Scan the listing and work out how many lines contain the word "text". Nothing but the number should be given.
*-*-*
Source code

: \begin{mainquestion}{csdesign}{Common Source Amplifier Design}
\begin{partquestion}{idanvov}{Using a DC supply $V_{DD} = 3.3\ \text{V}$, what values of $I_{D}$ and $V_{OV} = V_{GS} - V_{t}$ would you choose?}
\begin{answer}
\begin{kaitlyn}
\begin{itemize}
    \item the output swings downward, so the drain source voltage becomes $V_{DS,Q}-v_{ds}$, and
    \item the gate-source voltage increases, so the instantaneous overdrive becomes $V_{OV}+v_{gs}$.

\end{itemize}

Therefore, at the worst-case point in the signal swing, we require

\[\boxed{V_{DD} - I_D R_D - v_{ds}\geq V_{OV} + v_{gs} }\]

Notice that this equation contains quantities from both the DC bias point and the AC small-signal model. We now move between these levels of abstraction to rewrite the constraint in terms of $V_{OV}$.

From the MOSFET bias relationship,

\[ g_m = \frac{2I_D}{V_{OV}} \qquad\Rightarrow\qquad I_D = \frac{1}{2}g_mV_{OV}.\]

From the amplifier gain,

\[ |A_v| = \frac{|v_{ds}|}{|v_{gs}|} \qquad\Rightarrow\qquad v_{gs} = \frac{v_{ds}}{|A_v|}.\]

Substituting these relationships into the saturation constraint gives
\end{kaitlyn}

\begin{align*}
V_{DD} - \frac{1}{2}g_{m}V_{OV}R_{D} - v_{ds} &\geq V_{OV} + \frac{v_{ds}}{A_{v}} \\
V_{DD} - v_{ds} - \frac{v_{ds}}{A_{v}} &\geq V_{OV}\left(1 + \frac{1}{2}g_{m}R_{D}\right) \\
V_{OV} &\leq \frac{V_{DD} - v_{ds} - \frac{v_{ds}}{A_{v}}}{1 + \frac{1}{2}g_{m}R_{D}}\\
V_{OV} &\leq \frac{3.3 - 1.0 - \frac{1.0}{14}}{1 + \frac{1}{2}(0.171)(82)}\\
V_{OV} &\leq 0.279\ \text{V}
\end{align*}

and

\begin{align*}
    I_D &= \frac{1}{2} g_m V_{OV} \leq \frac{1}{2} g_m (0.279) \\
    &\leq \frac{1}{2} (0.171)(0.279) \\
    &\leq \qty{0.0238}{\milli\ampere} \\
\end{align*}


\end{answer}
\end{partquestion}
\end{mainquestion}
*-*-*
# [RESULT FOR THIS TASK]
2